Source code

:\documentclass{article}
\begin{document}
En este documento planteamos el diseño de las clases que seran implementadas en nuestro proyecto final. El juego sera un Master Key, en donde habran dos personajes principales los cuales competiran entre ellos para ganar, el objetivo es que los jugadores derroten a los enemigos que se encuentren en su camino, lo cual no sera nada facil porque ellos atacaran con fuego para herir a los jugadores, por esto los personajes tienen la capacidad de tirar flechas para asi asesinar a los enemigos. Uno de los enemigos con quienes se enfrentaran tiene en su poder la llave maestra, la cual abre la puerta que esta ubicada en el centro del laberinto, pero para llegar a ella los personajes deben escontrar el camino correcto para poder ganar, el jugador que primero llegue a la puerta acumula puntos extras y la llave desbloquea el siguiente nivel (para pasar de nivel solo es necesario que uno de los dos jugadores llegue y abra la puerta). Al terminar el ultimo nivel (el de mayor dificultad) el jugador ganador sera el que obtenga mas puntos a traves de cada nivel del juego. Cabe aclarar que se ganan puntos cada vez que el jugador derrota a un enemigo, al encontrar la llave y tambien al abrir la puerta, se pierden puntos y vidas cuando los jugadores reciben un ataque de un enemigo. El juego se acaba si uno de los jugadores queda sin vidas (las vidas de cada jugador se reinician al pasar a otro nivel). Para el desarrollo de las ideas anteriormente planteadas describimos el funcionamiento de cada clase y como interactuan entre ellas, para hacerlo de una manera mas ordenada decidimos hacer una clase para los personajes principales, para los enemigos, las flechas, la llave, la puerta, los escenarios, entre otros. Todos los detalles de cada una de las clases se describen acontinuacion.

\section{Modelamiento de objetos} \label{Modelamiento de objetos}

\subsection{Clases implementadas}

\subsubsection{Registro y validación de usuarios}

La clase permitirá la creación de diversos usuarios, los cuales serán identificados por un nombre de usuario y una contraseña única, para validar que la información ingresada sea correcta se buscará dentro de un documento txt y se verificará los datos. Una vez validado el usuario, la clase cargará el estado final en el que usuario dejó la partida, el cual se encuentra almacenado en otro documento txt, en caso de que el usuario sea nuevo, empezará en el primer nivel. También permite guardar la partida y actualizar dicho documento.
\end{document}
•••••
- **Goal of the exercise**
Your reply must be a faithful copy of each entry above.

- **Solution below**
Source code

:\documentclass{article}
\begin{document}
En este documento planteamos el diseño de las clases que seran implementadas en nuestro proyecto final. El juego sera un Master Key, en donde habran dos personajes principales los cuales competiran entre ellos para ganar, el objetivo es que los jugadores derroten a los enemigos que se encuentren en su camino, lo cual no sera nada facil porque ellos atacaran con fuego para herir a los jugadores, por esto los personajes tienen la capacidad de tirar flechas para asi asesinar a los enemigos. Uno de los enemigos con quienes se enfrentaran tiene en su poder la llave maestra, la cual abre la puerta que esta ubicada en el centro del laberinto, pero para llegar a ella los personajes deben escontrar el camino correcto para poder ganar, el jugador que primero llegue a la puerta acumula puntos extras y la llave desbloquea el siguiente nivel (para pasar de nivel solo es necesario que uno de los dos jugadores llegue y abra la puerta). Al terminar el ultimo nivel (el de mayor dificultad) el jugador ganador sera el que obtenga mas puntos a traves de cada nivel del juego. Cabe aclarar que se ganan puntos cada vez que el jugador derrota a un enemigo, al encontrar la llave y tambien al abrir la puerta, se pierden puntos y vidas cuando los jugadores reciben un ataque de un enemigo. El juego se acaba si uno de los jugadores queda sin vidas (las vidas de cada jugador se reinician al pasar a otro nivel). Para el desarrollo de las ideas anteriormente planteadas describimos el funcionamiento de cada clase y como interactuan entre ellas, para hacerlo de una manera mas ordenada decidimos hacer una clase para los personajes principales, para los enemigos, las flechas, la llave, la puerta, los escenarios, entre otros. Todos los detalles de cada una de las clases se describen acontinuacion.

\section{Modelamiento de objetos} \label{Modelamiento de objetos}

\subsection{Clases implementadas}

\subsubsection{Registro y validación de usuarios}

La clase permitirá la creación de diversos usuarios, los cuales serán identificados por un nombre de usuario y una contraseña única, para validar que la información ingresada sea correcta se buscará dentro de un documento txt y se verificará los datos. Una vez validado el usuario, la clase cargará el estado final en el que usuario dejó la partida, el cual se encuentra almacenado en otro documento txt, en caso de que el usuario sea nuevo, empezará en el primer nivel. También permite guardar la partida y actualizar dicho documento.
\end{document}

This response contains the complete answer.